> Data records
▬▬▬▬▬▬▬▬▬▬
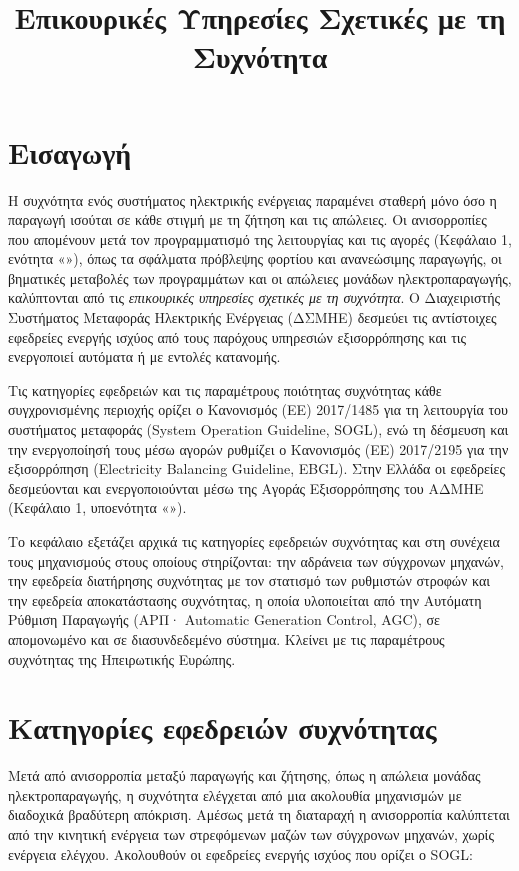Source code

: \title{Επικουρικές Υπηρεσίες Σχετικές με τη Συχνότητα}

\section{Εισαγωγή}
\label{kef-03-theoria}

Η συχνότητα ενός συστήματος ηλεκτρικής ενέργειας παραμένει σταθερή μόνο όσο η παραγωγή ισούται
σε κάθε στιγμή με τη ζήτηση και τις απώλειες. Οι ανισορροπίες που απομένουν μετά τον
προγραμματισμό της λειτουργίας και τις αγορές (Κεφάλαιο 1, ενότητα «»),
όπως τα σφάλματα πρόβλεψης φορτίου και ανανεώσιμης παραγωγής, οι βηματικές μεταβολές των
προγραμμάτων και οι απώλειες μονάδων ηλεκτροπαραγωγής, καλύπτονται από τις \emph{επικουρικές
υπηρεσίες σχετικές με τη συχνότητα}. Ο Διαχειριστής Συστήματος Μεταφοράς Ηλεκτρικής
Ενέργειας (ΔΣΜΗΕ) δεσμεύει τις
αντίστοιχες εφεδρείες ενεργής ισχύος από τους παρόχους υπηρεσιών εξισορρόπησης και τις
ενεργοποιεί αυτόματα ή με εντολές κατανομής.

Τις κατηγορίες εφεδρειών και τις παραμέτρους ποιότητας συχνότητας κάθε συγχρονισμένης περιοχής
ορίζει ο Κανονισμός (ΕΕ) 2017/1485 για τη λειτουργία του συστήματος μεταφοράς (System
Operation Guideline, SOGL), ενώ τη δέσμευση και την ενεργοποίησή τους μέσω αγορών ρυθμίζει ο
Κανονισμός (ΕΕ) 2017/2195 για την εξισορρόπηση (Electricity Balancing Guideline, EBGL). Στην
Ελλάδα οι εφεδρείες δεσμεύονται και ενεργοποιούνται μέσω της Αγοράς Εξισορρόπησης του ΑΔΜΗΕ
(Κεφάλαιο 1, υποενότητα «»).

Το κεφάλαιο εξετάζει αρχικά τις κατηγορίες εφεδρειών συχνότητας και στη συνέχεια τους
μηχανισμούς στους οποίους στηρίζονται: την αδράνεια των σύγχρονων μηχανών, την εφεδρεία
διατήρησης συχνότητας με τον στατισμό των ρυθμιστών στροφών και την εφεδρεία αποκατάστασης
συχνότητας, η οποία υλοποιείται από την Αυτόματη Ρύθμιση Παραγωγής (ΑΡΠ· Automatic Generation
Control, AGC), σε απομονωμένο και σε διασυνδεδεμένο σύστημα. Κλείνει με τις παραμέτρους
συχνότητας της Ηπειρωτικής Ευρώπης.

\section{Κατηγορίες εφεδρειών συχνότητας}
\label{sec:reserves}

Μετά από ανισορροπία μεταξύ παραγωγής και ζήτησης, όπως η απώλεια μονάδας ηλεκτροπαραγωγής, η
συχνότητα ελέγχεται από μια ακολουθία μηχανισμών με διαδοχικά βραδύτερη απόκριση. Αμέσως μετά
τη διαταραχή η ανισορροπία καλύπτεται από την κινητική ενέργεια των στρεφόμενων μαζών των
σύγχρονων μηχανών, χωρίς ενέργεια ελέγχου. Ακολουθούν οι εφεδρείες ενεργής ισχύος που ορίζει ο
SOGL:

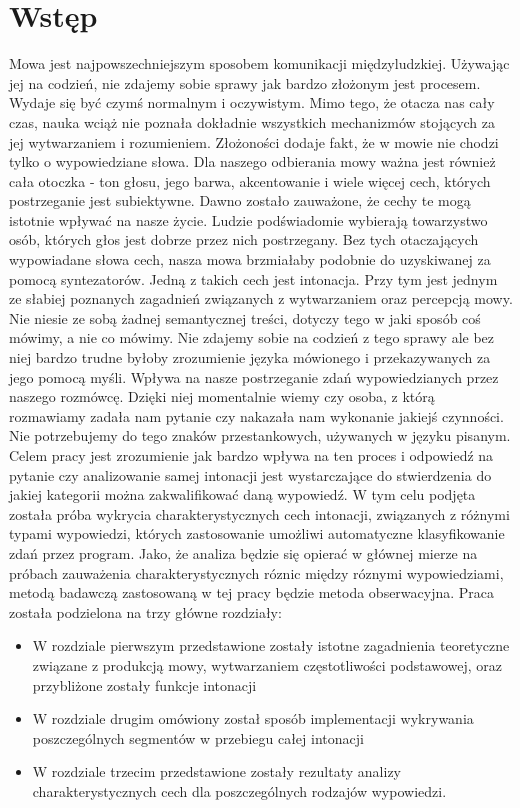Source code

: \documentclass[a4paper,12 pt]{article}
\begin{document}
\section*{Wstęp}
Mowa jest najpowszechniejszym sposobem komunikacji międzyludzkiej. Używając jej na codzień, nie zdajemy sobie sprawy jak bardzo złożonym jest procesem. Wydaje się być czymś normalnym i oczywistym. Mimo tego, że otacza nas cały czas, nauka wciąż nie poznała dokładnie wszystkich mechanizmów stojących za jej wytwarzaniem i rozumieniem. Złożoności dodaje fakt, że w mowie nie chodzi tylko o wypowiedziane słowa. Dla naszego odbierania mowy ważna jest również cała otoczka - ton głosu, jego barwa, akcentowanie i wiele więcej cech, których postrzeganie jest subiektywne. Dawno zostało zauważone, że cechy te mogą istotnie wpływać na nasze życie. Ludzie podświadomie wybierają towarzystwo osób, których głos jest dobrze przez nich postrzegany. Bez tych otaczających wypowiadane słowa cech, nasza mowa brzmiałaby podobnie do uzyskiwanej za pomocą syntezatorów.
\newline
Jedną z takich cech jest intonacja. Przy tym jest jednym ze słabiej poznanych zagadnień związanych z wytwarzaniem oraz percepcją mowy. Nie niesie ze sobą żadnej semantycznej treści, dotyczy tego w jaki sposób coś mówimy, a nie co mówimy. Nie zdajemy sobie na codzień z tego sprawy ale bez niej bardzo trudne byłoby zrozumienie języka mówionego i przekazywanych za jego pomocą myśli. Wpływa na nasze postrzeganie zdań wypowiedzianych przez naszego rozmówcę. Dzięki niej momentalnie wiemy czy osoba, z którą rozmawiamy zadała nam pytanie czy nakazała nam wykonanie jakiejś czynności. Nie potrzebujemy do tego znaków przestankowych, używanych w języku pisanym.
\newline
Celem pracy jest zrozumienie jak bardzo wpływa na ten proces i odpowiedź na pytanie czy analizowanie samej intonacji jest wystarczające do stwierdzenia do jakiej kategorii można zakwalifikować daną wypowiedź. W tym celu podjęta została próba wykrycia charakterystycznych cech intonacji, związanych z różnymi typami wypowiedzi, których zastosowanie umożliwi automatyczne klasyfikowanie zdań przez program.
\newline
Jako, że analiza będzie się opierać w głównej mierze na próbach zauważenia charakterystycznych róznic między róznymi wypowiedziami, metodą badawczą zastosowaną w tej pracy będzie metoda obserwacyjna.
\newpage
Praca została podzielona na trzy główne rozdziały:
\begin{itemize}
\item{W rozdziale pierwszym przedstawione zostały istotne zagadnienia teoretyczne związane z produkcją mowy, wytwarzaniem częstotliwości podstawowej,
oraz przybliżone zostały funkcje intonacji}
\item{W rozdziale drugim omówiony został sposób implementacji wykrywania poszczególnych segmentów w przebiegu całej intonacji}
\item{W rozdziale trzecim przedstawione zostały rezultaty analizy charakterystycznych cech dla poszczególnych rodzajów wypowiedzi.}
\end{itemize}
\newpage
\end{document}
▬▬▬▬▬▬▬▬▬▬
> Work request
Look through the entries above and count each line holding "μηχανών"; report the count alone.

> Task response
2